Quelques jours plus tard le 16 novembre, profitant de l’arrivée à Alger du romancier Boualem Sansal, les autorités algériennes procédaient à son arrestation avant de l’inculper pour atteinte à l’unité nationale, une peine passible de la prison à vie.
Les deux écrivains sont depuis considérés l’un et l’autre comme des suppôts du sionisme, du colonialisme et de l’extrême droite, bref comme des traitres à leur patrie -cette patrie que la députée de gauche Rima Hassan décrivait dans un tweet comme “la Mecque des révolutionnaires et son deuxième chez moi“.
Mais qu’est-ce qu’un traitre, à quoi sert-il, quelle est sa fonction pour le pouvoir qui l’isole ?
La figure du “traître littéraire”
Smaïn Laacher décrit cette figure universelle du traître “toutes les sociétés possèdent un ‘stock de traîtres’ comme figure repoussoir (…) la figure du traître est là pour pour ressouder l’unité nationale et nommer l’ennemi.“
Il analyse les différentes prises de position après l’arrestation de l’écrivain : “dire que Boualem Sansal a blessé le sentiment national, c’est exactement mot pour mot la parole de l’autorité étatique. Et même si il avait blessé le sentiment national, il en a tout à fait le droit.

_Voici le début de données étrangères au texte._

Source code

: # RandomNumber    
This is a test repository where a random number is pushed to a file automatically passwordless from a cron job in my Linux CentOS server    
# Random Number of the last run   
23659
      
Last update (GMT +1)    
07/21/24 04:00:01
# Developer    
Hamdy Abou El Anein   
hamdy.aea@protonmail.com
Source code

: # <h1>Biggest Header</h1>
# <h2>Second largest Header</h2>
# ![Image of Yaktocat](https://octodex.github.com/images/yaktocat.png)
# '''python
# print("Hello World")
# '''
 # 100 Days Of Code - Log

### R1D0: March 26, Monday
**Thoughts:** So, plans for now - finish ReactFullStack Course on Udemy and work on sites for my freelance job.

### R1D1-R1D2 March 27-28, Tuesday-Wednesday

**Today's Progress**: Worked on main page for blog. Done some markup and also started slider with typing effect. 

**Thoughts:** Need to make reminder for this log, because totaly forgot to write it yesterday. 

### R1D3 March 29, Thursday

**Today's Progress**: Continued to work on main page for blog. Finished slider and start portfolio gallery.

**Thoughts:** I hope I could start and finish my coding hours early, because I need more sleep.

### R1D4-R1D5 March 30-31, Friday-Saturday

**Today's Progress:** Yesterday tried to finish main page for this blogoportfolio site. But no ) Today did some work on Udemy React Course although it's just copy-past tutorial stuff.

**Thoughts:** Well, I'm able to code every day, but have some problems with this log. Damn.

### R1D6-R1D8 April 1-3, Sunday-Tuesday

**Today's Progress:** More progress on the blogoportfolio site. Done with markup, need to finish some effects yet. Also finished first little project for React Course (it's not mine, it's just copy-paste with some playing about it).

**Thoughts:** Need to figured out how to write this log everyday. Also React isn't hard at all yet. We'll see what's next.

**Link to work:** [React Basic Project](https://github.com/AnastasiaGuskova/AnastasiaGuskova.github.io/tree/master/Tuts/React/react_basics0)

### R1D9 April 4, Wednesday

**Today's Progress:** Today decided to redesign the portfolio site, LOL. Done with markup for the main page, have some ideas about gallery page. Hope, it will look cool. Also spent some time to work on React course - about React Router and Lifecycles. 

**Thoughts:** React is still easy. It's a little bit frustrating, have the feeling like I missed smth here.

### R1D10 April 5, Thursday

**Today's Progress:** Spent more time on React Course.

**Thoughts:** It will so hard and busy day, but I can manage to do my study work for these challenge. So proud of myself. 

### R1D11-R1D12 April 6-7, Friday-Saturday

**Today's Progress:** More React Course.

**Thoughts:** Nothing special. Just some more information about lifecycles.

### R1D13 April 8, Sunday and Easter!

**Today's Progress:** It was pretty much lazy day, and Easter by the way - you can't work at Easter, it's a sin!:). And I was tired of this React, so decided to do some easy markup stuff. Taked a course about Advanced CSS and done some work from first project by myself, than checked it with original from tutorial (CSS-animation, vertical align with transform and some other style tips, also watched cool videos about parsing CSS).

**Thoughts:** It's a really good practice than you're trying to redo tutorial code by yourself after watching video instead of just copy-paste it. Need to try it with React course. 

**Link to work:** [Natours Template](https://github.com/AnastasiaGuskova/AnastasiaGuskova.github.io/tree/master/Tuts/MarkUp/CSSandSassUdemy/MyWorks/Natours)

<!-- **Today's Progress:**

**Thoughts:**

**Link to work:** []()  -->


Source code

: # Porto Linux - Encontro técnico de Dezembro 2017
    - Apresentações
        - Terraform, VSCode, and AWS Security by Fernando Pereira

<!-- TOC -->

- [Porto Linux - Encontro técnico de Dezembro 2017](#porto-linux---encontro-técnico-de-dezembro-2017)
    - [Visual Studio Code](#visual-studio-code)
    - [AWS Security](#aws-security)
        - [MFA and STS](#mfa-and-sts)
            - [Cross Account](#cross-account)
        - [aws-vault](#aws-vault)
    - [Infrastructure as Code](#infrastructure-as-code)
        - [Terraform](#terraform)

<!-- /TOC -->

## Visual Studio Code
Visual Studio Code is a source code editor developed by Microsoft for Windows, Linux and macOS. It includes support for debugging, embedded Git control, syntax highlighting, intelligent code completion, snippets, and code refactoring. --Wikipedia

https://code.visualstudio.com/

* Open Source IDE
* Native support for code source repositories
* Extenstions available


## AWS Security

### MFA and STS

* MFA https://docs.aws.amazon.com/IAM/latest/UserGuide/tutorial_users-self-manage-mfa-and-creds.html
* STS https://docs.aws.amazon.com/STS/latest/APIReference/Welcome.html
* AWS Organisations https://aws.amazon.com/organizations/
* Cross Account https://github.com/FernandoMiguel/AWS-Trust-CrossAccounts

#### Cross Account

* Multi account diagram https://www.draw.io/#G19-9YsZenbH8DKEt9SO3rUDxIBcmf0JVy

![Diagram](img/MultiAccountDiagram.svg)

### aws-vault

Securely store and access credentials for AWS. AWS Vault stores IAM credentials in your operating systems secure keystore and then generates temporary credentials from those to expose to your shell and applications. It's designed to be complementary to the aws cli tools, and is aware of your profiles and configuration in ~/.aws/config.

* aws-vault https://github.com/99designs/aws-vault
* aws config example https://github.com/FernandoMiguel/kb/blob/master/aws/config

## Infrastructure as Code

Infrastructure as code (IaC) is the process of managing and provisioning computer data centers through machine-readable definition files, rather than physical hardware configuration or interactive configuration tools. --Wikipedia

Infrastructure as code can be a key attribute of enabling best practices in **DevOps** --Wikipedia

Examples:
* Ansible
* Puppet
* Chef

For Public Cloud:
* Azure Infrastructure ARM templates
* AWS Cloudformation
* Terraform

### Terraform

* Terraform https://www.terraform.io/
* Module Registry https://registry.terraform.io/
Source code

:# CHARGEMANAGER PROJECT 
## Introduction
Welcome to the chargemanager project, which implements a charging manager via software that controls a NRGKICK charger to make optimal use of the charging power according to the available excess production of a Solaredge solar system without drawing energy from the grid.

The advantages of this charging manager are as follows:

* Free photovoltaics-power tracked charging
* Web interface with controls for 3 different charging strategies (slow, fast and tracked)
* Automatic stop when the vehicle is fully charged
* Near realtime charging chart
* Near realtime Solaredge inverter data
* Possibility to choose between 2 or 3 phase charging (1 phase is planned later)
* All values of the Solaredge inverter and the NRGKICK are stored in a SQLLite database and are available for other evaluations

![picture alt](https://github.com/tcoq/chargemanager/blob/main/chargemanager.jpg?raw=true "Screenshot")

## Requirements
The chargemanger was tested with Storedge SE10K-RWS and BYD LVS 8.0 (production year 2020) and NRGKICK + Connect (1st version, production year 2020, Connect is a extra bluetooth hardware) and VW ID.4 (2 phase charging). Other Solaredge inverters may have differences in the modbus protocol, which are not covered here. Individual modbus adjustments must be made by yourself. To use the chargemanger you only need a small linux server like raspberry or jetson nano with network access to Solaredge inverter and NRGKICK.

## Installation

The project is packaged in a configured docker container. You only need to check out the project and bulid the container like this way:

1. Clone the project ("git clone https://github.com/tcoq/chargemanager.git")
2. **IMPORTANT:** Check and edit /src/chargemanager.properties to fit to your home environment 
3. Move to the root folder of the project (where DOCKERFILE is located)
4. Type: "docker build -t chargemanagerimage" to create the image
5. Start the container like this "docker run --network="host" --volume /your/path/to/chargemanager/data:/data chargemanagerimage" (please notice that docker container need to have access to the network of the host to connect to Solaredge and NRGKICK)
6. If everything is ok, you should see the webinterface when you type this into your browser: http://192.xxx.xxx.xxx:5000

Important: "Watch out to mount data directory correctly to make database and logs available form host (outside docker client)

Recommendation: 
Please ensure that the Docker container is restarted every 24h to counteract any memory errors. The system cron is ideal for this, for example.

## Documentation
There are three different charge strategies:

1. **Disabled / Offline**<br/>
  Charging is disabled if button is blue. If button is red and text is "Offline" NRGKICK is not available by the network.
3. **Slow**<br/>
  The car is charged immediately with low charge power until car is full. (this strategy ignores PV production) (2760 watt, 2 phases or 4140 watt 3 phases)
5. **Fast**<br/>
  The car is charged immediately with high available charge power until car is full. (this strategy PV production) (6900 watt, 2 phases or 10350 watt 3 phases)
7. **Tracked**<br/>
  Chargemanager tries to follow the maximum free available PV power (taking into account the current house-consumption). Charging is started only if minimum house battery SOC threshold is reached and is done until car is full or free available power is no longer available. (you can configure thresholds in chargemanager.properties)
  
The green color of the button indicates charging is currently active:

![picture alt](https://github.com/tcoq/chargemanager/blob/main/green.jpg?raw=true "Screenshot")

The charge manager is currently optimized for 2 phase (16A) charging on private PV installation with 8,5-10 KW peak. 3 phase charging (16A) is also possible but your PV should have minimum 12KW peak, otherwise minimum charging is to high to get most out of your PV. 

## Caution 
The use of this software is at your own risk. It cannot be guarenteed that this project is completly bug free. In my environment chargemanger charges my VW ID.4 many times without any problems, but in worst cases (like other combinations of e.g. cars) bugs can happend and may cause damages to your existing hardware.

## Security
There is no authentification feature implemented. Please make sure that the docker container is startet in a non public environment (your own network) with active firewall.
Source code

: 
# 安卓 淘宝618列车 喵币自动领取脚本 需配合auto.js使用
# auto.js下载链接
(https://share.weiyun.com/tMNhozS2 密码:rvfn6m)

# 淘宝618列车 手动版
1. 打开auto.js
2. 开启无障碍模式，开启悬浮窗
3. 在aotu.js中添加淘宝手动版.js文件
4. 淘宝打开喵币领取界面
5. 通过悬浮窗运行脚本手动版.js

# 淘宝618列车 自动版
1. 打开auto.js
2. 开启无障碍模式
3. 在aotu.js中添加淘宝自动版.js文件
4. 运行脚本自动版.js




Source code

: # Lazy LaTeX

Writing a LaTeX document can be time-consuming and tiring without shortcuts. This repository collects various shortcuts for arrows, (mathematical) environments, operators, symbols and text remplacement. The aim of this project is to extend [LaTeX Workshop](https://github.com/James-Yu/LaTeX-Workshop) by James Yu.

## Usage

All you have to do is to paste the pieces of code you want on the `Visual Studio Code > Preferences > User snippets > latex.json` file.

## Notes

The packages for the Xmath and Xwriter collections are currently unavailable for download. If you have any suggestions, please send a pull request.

La critique est sans limites, la limite est le droit.(…) la critique c’est le pouvoir de produire de l’intelligibilité sur des choses compliquées.” Ali Bensaâd rappelle le contexte politique à savoir le désaveu d’un régime qui s’est durci, il poursuit : “seul les régimes fragiles arrêtent les écrivains (…) J’ajoute que la question de l’intégrité territoriale en Algérie structure l’inconscient collectif algérien qui a une réactivité toujours exacerbée sur cette question. Le régime convoque ce rapport au territoire et l’instrumentalise.” Jean-Marie Laclavetine, son éditeur depuis Le serment des barbares (paru en 1999 aux éditions Gallimard) et Le village de l’Allemand retrace le parcours de Boualem Sansal : “sa trajectoire privée -dont il fait le récit dans ‘Rue Darwin’ -est tout à fait extraordinaire, il croise l’histoire de son pays tel qu’il l’a observé et analysé (…) Boualem Sansal est un libre penseur, un voltairien qui a un regard à la fois très critique et plein d’amour pour l’Algérie.”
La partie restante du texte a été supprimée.